18. At any meeting, unless a poll is demanded by at least three members, a declaration by the Chairperson that a resolution has been carried and an entry to that effect in the book of proceedings of the Society shall be sufficient evidence of the fact, without proof of the number or proportion of the members recorded in favour of or against such resolution.

19. If a poll is demanded in manner aforesaid, the same shall be held such in a manner as the Chairperson may prescribe and the result of such poll shall be deemed to be the resolution of the Society in general meeting.

VOTES OF MEMBERS

20. Every member shall have one vote and no more.

DIRECTORS

21. Unless otherwise determined by general meeting, the number of directors shall not be less than four or more than ten. The subscribers to the Memorandum of Association of the Society shall be the first directors of the Society.

22. Any member of the Society shall be eligible to be elected a director of the Society.

23. Directors shall be elected by members at each ordinary or annual general meeting of the Society.

24. At the first ordinary or annual general meeting of the Society and at every succeeding ordinary or annual general meeting, all the directors shall retire from office but shall hold office until the dissolution of the meeting at which their successors are elected and retiring directors shall be eligible for re-election.

25. In the event that a director resigns his office or ceases to be a member in the Society, whereupon his office as director shall ipso facto be vacated, the vacancy thereby created may be filled for the unexpired portion of the term by the Board of Directors from among the members of the Society.

26. The Society may, by special resolution, remove any director before the expiration of the period of office and appoint another person in his stead. The person so appointed shall hold office during such time only as the director in whose place he is appointed would have held office if he had not been removed.
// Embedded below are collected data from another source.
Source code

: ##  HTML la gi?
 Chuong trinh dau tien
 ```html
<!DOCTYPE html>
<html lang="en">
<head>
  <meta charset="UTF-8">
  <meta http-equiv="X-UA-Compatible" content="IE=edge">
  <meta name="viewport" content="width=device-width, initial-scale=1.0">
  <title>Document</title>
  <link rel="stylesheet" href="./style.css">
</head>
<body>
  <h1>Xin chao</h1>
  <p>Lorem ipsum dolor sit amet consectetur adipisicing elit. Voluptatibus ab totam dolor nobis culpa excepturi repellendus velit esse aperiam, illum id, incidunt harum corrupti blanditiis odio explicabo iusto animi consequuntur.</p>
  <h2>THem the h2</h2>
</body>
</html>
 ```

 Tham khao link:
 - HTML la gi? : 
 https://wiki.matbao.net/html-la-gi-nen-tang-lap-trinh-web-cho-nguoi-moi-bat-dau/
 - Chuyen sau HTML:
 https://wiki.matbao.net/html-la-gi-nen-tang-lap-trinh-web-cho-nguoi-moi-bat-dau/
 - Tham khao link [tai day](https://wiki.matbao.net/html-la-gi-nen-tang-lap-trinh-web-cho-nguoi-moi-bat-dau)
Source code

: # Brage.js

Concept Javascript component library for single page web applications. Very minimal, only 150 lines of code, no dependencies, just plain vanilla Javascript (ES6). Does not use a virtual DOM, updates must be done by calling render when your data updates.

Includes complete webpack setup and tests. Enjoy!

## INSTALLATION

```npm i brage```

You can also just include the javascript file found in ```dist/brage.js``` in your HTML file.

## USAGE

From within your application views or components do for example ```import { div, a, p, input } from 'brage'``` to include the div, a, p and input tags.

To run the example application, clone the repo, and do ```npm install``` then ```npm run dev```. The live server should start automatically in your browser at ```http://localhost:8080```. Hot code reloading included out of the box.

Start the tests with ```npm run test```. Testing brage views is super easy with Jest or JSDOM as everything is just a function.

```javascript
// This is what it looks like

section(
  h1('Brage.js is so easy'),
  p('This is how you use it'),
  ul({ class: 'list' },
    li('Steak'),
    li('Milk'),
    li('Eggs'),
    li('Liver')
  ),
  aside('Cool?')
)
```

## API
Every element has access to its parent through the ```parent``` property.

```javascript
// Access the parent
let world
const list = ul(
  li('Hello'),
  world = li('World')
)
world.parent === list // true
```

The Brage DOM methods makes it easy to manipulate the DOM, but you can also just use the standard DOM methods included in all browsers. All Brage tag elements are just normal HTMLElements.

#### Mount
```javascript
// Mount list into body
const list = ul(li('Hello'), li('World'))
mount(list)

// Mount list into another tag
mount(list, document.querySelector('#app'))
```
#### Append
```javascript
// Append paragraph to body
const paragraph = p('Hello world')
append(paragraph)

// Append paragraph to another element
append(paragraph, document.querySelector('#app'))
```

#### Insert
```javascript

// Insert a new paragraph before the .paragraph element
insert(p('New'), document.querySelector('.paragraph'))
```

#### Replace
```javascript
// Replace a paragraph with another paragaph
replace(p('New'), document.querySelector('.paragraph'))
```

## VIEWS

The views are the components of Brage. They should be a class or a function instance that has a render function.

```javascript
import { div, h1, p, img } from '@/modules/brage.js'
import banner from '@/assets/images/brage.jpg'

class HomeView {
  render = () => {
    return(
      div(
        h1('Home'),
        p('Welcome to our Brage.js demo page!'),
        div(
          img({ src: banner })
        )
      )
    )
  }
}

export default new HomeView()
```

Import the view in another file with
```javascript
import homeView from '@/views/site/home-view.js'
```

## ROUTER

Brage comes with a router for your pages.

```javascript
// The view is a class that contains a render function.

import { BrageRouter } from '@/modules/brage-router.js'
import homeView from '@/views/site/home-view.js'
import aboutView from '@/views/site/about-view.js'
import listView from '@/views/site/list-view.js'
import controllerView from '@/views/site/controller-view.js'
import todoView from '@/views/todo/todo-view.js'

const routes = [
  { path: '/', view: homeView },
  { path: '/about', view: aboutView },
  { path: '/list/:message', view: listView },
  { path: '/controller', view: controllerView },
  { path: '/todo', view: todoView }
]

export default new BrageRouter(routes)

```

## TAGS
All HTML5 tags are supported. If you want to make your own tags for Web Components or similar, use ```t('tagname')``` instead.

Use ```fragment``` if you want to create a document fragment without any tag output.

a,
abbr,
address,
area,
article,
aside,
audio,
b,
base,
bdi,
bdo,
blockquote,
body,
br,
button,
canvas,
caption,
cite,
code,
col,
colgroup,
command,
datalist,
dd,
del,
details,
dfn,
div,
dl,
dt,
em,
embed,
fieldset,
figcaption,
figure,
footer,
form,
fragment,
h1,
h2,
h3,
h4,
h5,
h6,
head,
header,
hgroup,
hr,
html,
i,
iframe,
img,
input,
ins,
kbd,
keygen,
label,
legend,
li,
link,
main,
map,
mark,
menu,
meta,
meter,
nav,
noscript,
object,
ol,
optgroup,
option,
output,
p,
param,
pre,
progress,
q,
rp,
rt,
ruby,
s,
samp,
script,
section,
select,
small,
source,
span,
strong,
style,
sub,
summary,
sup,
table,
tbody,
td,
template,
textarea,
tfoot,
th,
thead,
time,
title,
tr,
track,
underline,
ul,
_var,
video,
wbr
27. Meetings of the Board of Directors shall be held as often as the business of the Society may require and shall be called by the Secretary. A meeting of directors may be held at the close of every ordinary or annual general meeting of the Society without notice. Notice of all other meetings, specifying the time and place thereof, shall be given either orally or in writing to each director within a reasonable time before the meeting is to take place, but non-receipt of such notice by any director shall not invalidate the proceedings at any meeting of the Board of Directors.

28. No business shall be transacted at any meeting of the Board of Directors unless at least one-third in number of the directors is present at the commencement of such business.

29. The Chairperson or, in his absence, the Vice-Chairperson or, in the absence of both of them, any director appointed from among those directors present shall preside as Chairperson at meetings of the Board.

30. The Chairperson may be entitled to vote as a director and, in the case of equality of votes, he shall have casting vote in addition to the vote to which he is entitled as a director.